5. The Money Conversation
Transparency kills resentment. Opacity breeds suspicion.
- Equal split: Simple on paper, but unfair if incomes differ dramatically.
- Proportional split: Higher earner contributes more. Fairer but requires income transparency.
- Needs-based: Calculate actual costs (maid, meds, utilities) and split that specific amount.
How to track:
Open a shared Google Sheet. Every sibling can see what is being spent and who contributed what. Never use money as a weapon.
6. The Sibling Who Does Nothing
Every family has one. The sibling who does not call, does not visit, does not contribute money, and somehow still has opinions.
Try one direct conversation: "I need your help. Specifically, can you call Amma every Sunday at 10 AM?" Be specific — do not just ask for "more help."

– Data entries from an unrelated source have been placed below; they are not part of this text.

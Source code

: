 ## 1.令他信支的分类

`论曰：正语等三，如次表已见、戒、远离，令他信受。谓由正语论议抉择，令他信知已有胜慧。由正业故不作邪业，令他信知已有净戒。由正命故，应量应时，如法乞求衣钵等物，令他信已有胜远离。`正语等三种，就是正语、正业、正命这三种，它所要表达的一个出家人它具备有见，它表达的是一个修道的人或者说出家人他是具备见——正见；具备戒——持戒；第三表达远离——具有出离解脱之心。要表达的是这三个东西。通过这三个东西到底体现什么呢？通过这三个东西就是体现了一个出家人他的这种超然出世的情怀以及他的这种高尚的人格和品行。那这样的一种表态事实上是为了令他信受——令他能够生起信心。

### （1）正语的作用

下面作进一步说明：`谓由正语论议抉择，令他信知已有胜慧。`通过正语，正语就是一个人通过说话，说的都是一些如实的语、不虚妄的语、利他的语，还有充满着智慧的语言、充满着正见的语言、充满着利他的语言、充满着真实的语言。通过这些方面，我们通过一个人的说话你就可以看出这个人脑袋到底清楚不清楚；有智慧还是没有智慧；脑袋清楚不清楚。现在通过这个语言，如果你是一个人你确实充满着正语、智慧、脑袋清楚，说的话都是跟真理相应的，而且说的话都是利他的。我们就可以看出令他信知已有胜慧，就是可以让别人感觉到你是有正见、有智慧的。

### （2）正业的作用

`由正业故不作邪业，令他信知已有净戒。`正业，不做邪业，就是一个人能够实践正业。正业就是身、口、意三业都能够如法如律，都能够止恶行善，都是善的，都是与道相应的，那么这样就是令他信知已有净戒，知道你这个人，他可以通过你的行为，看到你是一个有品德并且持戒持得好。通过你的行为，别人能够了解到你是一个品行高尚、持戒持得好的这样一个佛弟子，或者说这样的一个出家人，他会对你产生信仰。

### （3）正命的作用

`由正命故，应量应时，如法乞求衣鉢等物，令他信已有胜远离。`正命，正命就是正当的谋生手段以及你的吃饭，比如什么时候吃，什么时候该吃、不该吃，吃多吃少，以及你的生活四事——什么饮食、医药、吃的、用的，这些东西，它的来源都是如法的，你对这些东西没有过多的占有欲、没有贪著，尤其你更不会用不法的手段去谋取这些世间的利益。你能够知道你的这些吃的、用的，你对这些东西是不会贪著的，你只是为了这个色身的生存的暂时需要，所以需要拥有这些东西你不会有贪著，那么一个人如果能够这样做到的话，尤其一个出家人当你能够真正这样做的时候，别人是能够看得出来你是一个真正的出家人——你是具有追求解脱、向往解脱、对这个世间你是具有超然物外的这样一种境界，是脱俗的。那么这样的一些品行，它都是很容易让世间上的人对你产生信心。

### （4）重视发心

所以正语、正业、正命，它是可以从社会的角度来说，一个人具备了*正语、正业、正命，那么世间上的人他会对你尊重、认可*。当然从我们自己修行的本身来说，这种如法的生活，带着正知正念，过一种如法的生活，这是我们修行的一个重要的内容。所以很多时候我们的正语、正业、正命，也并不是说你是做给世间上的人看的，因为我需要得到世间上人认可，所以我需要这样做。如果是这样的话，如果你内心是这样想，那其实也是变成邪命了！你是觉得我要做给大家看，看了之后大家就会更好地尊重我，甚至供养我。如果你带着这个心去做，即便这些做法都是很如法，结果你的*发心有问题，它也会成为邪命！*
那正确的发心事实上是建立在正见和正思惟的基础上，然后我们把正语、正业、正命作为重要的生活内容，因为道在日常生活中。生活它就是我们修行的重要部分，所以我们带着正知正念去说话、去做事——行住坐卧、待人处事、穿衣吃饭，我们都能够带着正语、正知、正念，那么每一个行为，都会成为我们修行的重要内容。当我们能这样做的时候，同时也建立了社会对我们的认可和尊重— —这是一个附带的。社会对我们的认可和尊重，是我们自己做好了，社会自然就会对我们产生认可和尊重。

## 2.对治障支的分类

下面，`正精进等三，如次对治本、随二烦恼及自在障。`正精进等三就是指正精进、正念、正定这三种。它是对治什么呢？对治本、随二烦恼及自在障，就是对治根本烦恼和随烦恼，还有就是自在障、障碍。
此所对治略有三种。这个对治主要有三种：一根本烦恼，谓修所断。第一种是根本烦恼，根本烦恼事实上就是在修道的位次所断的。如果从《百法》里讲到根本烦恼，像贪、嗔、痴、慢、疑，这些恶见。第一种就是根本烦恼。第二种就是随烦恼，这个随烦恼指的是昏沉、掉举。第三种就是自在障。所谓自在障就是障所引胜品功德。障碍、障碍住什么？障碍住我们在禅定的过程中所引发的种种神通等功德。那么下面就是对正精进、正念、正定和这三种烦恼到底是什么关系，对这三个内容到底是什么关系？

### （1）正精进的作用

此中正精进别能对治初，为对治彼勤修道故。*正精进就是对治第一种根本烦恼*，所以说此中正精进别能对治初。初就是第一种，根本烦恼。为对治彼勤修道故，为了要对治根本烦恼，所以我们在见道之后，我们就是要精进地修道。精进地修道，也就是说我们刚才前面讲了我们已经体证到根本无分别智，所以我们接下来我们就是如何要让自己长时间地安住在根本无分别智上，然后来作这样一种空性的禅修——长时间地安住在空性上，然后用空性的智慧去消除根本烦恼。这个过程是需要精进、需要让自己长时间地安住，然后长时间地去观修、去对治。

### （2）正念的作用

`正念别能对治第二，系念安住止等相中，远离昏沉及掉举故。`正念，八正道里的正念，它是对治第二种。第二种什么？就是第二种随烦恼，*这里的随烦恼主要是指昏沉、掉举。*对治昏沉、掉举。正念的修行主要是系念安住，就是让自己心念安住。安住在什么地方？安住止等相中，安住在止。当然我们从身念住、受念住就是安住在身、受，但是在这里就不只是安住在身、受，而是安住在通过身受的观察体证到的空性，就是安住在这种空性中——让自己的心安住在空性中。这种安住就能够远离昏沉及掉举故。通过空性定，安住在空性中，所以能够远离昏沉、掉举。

What to accept: You cannot force someone to care. If they will not engage, accept it and move on. Do not let resentment towards them poison your own caregiving journey.
7. When to Get Outside Help
If the family conversation has failed, outside help is not defeat — it is wisdom.
- Family mediator: A neutral third party (elder or professional) can facilitate conversations.
- Elder care coordinator: Services like Samarth or Emoha report to ALL siblings equally, reducing power struggles.
- Counselling: Sibling caregiving stress is real. helplines.com.au has free mental health screening tools.